Exercise brief:
Please print out the entries below unchanged and skip the images.

Available records:
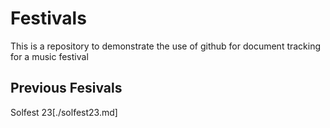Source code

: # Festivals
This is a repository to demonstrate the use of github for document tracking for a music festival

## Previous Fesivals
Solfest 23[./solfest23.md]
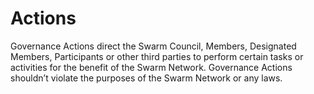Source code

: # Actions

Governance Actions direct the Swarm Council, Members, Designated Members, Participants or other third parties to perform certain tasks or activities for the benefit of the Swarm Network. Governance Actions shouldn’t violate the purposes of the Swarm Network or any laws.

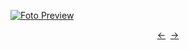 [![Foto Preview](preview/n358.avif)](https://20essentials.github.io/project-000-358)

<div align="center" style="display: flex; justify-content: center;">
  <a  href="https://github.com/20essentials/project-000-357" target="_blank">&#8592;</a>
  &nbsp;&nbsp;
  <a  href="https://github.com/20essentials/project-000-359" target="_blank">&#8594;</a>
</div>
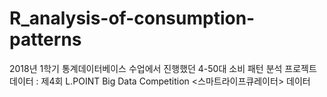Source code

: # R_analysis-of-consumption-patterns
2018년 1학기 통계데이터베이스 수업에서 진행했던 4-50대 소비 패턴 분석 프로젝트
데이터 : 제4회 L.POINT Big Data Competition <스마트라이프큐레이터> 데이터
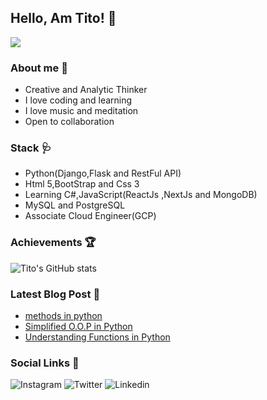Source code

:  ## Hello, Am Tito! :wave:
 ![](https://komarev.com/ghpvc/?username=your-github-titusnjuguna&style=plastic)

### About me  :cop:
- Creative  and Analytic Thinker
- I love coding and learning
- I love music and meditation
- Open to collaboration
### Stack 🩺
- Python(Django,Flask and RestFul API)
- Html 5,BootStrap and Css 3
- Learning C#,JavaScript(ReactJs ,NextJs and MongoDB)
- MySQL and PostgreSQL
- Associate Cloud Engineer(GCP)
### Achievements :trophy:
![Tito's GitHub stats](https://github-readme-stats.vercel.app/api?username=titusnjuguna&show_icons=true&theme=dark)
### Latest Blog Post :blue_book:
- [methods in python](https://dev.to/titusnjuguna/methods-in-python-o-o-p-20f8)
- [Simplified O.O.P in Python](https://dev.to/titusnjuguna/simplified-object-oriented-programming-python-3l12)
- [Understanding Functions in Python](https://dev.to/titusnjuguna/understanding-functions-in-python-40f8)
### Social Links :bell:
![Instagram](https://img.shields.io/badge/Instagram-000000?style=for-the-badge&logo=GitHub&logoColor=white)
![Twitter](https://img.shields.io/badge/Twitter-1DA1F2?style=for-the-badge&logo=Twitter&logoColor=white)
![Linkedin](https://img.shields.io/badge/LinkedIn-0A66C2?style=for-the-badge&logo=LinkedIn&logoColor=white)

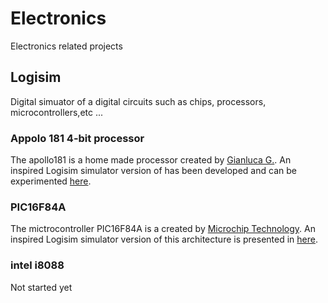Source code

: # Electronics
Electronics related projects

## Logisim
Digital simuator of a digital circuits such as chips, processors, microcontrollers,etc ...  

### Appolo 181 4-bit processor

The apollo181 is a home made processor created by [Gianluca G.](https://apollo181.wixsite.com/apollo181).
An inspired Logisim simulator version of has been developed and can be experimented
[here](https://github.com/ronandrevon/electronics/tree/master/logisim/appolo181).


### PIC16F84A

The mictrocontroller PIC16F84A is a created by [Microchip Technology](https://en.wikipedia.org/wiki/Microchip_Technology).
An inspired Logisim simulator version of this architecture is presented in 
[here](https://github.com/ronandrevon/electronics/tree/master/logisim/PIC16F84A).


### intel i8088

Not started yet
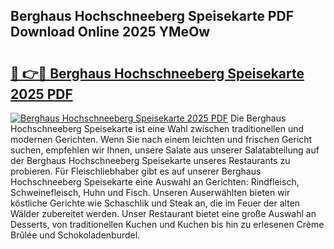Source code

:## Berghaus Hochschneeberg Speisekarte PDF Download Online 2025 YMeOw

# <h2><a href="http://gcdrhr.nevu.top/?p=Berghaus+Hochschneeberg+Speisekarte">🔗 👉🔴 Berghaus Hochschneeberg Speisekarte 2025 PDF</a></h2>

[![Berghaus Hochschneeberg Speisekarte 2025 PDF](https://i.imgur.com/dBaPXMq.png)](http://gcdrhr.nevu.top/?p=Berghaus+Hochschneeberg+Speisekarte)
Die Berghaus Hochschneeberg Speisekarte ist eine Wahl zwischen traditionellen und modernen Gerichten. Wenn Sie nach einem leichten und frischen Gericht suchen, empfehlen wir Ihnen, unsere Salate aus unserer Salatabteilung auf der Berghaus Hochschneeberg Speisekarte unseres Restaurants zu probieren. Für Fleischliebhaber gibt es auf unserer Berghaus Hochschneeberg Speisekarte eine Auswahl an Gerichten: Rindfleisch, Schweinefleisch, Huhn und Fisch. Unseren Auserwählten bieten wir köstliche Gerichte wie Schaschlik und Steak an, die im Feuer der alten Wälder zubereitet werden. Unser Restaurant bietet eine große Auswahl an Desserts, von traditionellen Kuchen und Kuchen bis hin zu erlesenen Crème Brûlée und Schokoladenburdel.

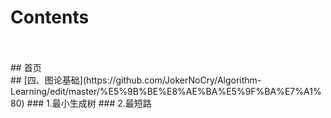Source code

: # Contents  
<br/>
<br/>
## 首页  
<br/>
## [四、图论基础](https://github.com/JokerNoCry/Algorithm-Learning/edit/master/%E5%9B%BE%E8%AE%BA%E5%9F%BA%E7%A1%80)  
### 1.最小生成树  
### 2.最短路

Solution:
Source code

: # Festivals
This is a repository to demonstrate the use of github for document tracking for a music festival

## Previous Fesivals
Solfest 23[./solfest23.md]
Source code

: # Actions

Governance Actions direct the Swarm Council, Members, Designated Members, Participants or other third parties to perform certain tasks or activities for the benefit of the Swarm Network. Governance Actions shouldn’t violate the purposes of the Swarm Network or any laws.

 [![Foto Preview](preview/n358.avif)](https://20essentials.github.io/project-000-358)

<div align="center" style="display: flex; justify-content: center;">
  <a  href="https://github.com/20essentials/project-000-357" target="_blank">&#8592;</a>
  &nbsp;&nbsp;
  <a  href="https://github.com/20essentials/project-000-359" target="_blank">&#8594;</a>
</div>
Source code

: # R_analysis-of-consumption-patterns
2018년 1학기 통계데이터베이스 수업에서 진행했던 4-50대 소비 패턴 분석 프로젝트
데이터 : 제4회 L.POINT Big Data Competition <스마트라이프큐레이터> 데이터
Source code

:  ## Hello, Am Tito! :wave:
 ![](https://komarev.com/ghpvc/?username=your-github-titusnjuguna&style=plastic)

### About me  :cop:
- Creative  and Analytic Thinker
- I love coding and learning
- I love music and meditation
- Open to collaboration
### Stack 🩺
- Python(Django,Flask and RestFul API)
- Html 5,BootStrap and Css 3
- Learning C#,JavaScript(ReactJs ,NextJs and MongoDB)
- MySQL and PostgreSQL
- Associate Cloud Engineer(GCP)
### Achievements :trophy:
![Tito's GitHub stats](https://github-readme-stats.vercel.app/api?username=titusnjuguna&show_icons=true&theme=dark)
### Latest Blog Post :blue_book:
- [methods in python](https://dev.to/titusnjuguna/methods-in-python-o-o-p-20f8)
- [Simplified O.O.P in Python](https://dev.to/titusnjuguna/simplified-object-oriented-programming-python-3l12)
- [Understanding Functions in Python](https://dev.to/titusnjuguna/understanding-functions-in-python-40f8)
### Social Links :bell:
![Instagram](https://img.shields.io/badge/Instagram-000000?style=for-the-badge&logo=GitHub&logoColor=white)
![Twitter](https://img.shields.io/badge/Twitter-1DA1F2?style=for-the-badge&logo=Twitter&logoColor=white)
![Linkedin](https://img.shields.io/badge/LinkedIn-0A66C2?style=for-the-badge&logo=LinkedIn&logoColor=white)

Source code

: # Electronics
Electronics related projects

## Logisim
Digital simuator of a digital circuits such as chips, processors, microcontrollers,etc ...  

### Appolo 181 4-bit processor

The apollo181 is a home made processor created by [Gianluca G.](https://apollo181.wixsite.com/apollo181).
An inspired Logisim simulator version of has been developed and can be experimented
[here](https://github.com/ronandrevon/electronics/tree/master/logisim/appolo181).


### PIC16F84A

The mictrocontroller PIC16F84A is a created by [Microchip Technology](https://en.wikipedia.org/wiki/Microchip_Technology).
An inspired Logisim simulator version of this architecture is presented in 
[here](https://github.com/ronandrevon/electronics/tree/master/logisim/PIC16F84A).


### intel i8088

Not started yet
Source code

:## Berghaus Hochschneeberg Speisekarte PDF Download Online 2025 YMeOw

# <h2><a href="http://gcdrhr.nevu.top/?p=Berghaus+Hochschneeberg+Speisekarte">🔗 👉🔴 Berghaus Hochschneeberg Speisekarte 2025 PDF</a></h2>

[![Berghaus Hochschneeberg Speisekarte 2025 PDF](https://i.imgur.com/dBaPXMq.png)](http://gcdrhr.nevu.top/?p=Berghaus+Hochschneeberg+Speisekarte)
Die Berghaus Hochschneeberg Speisekarte ist eine Wahl zwischen traditionellen und modernen Gerichten. Wenn Sie nach einem leichten und frischen Gericht suchen, empfehlen wir Ihnen, unsere Salate aus unserer Salatabteilung auf der Berghaus Hochschneeberg Speisekarte unseres Restaurants zu probieren. Für Fleischliebhaber gibt es auf unserer Berghaus Hochschneeberg Speisekarte eine Auswahl an Gerichten: Rindfleisch, Schweinefleisch, Huhn und Fisch. Unseren Auserwählten bieten wir köstliche Gerichte wie Schaschlik und Steak an, die im Feuer der alten Wälder zubereitet werden. Unser Restaurant bietet eine große Auswahl an Desserts, von traditionellen Kuchen und Kuchen bis hin zu erlesenen Crème Brûlée und Schokoladenburdel.

Source code

: # Contents  
<br/>
<br/>
## 首页  
<br/>
## [四、图论基础](https://github.com/JokerNoCry/Algorithm-Learning/edit/master/%E5%9B%BE%E8%AE%BA%E5%9F%BA%E7%A1%80)  
### 1.最小生成树  
### 2.最短路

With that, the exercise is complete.